Admin faterna

Admin faterna

Quis fringilla quis cursus urna sed sed velit nunc metus condimentum. Et pretium nec magna eros id commodo ligula Phasellus Curabitur wisi. Lacus elit lorem ridiculus vitae tempus eget nibh ut risus et.
26 April 2021

PADANG, 26 APRIL 2021 | Fakultas Peternakan UNAND mengadakan kuliah praktsi dengan Lassy Dairy Farm secara virtual sebagai bentuk salah satu implementasi program MBKM. Kegiatan yang berlangsung melalui aplikasi zoom ini dihadiri oleh pimpinan fakultas, dosen pengampu ternak perah,dan mahasiswa peternakan padang dan payakumbuh. Jalannya acara kegiatan dimoderatori oleh Dr. Hilda Susanty, S.Pt., M.Si. Kegiatan ini menghadirkan Bapak Suhatril, ST., MT. sebagai narasumber sekaligus pemilik Lassy Dairy Farm.
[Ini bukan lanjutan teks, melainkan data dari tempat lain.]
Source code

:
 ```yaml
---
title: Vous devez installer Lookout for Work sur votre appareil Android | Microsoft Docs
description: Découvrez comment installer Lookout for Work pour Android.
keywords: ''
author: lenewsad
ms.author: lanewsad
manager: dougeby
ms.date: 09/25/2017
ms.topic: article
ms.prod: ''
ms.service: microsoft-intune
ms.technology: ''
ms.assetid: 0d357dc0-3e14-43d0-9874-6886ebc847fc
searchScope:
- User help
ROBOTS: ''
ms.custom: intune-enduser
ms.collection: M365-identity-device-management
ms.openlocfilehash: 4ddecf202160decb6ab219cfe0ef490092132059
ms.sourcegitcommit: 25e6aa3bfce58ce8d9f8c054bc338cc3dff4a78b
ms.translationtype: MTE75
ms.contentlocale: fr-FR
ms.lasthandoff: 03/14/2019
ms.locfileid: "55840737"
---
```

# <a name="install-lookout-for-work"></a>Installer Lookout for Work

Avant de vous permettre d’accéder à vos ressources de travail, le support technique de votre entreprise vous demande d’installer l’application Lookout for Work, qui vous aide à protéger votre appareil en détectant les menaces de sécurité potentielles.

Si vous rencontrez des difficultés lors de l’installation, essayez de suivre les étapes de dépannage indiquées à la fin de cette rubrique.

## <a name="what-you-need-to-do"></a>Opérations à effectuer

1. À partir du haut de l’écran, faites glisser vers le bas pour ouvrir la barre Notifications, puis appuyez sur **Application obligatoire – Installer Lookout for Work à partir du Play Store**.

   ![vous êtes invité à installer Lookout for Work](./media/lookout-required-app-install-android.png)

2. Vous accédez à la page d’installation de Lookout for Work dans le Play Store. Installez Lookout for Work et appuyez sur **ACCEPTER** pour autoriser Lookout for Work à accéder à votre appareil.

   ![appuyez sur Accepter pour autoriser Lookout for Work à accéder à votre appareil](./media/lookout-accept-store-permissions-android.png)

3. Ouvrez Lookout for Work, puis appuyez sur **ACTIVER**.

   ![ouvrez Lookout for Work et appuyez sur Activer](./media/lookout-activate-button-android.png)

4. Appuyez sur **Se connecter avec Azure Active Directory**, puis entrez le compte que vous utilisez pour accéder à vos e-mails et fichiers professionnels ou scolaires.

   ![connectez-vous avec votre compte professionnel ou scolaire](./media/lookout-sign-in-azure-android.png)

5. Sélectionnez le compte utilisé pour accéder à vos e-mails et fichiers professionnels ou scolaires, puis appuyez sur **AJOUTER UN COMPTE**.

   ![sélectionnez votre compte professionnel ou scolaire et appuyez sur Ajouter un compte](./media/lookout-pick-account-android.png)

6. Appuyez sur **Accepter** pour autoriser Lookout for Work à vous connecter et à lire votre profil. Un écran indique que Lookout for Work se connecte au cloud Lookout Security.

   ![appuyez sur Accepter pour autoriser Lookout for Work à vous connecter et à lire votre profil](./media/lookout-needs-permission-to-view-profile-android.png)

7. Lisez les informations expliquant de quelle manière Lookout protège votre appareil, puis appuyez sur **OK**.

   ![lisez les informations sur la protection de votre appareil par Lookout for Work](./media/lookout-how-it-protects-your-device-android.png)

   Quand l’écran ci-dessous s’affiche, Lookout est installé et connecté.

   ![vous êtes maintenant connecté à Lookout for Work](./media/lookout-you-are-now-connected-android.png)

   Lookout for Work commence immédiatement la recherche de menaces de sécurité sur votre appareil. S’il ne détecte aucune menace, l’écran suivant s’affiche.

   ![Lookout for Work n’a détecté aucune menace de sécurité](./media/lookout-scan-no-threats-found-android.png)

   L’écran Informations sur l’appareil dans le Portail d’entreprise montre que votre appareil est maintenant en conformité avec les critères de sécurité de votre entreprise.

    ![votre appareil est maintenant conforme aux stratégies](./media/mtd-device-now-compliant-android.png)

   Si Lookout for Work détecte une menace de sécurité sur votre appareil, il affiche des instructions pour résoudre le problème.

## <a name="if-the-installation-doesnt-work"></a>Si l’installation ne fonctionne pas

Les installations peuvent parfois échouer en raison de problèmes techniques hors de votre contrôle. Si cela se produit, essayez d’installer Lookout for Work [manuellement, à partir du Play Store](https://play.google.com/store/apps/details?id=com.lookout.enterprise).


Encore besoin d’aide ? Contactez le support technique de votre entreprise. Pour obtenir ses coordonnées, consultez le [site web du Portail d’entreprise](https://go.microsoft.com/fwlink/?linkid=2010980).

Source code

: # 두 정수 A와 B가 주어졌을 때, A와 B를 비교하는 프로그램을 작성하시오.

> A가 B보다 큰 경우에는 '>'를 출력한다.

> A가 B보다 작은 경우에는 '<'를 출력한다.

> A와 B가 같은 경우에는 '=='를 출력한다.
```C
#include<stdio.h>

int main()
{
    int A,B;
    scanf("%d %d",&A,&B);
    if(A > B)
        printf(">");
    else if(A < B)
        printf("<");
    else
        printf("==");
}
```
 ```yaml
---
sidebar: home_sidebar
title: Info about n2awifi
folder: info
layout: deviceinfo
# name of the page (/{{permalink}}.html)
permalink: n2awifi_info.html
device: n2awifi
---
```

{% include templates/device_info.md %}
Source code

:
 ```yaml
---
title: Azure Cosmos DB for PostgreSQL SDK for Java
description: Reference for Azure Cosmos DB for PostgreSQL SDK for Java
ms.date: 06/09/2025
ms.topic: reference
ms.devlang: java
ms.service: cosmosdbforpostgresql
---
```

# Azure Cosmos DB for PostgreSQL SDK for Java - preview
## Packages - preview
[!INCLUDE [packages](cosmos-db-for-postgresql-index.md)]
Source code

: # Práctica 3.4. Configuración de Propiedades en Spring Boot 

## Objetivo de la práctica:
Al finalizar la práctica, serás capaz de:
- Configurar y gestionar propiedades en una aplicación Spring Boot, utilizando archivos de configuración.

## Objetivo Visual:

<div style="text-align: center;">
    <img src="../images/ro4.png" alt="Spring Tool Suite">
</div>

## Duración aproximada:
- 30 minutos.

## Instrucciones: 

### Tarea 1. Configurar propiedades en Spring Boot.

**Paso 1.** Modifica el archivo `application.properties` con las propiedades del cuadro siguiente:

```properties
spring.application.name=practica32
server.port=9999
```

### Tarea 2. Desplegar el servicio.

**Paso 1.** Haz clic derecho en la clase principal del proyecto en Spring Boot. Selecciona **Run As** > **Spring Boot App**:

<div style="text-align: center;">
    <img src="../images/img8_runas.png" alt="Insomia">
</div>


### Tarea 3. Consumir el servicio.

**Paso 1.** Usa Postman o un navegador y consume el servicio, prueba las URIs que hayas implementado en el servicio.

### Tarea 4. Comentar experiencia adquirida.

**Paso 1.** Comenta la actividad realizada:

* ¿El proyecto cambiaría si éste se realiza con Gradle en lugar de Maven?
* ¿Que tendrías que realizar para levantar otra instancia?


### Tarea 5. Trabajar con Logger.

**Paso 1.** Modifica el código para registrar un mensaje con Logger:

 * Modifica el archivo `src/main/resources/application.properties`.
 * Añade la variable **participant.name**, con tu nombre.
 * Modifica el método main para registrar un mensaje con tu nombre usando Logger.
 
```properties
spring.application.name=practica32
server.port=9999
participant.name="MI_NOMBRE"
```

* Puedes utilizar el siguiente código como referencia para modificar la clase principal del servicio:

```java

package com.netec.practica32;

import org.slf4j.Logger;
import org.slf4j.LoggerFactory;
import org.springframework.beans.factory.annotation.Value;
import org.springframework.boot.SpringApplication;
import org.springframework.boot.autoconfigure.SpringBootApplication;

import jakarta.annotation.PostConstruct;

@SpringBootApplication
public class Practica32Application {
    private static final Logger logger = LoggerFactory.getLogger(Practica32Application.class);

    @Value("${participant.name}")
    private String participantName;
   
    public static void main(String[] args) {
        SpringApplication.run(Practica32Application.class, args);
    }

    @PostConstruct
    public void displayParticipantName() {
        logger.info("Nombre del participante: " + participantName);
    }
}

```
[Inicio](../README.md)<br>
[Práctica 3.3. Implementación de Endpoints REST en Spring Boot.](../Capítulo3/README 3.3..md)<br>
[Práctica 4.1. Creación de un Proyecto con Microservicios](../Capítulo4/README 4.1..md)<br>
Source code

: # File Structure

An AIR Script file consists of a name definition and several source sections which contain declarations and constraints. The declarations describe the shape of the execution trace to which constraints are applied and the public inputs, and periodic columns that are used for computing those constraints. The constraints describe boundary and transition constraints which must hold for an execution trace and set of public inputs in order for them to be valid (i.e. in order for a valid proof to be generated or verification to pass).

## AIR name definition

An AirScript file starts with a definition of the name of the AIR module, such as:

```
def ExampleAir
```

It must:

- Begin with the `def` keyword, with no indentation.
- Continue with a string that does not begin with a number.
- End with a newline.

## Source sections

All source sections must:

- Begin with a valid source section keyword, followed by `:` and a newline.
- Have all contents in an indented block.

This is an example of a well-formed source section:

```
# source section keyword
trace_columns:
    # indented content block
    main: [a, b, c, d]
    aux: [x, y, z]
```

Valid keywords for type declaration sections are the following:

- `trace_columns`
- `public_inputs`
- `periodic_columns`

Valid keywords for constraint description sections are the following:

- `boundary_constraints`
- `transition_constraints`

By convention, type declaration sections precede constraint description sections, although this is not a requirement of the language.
Acara dibuka dengan sambutan dari Dekan Fakultas Peternakan, Dr. Ir. Adrizal, M.Si. Kepada peserta Dekan menyampaikan bahwa kuiah praktisi ilmu ternak ini merupakan salah satu program MBKM yang harapannya mampu meningkatkan pengetahuan dan pengalaman dalam bidang ilmu ternak perah. Selanjutnya Dekan juga menyampai terima kasih atas kesediaan Pak Suhatril sebagai narasumber.

“harapannya untuk ke depan kita (fakultas peternakan) bisa bekerja sama dalam perbaikan pakan dan peningkatan produksi ternak, serta kesempatan bagi mahasiswa untuk magang di Lassy Dairy Farm”, ujar Dekan Faterna

Selanjutnya materi langsung disampaikan Suhatril, ST., MT. terkait dengan teknis manajemen peternakan sapi perah. Latar belakang magister teknik perminyakan ternyata tidak menjadi hambatan bagi Suhatril untuk menggeluti dunia peternakan sapi perah. Ia menyampaikan bahwa sejak dari kecil sudah belajar pertanian dan peternakan dari orang tuanya. Selanjutnya Suhatril menambahkan permasalahan umum yang dihadapi oleh peternak khususnya di sumbar adalah kurang optimalnya pengolahan, pemasaran, dan distribusi pada susu.

“budaya konsumsi susu di Indonesia masih rendah jika dibandingkan dengan Malaysia, selain itu umur simpan susu yang sangat singkat menjadi masalah dalam proses penyimpanan dan pendistribusian”, jelas Suhatril

Untuk mengantisipasi hal tersebut Suhatril berinovasi membuat keju dengan nama produk “KEJULASI”.

“Karena sudah diolah dalam bentuk keju, maka volumenya akan menajdi lebih kecil dan padat sehingga menjadi lebih mudah dalam penyimpanan dan distribusinya”, ujar Suhatril.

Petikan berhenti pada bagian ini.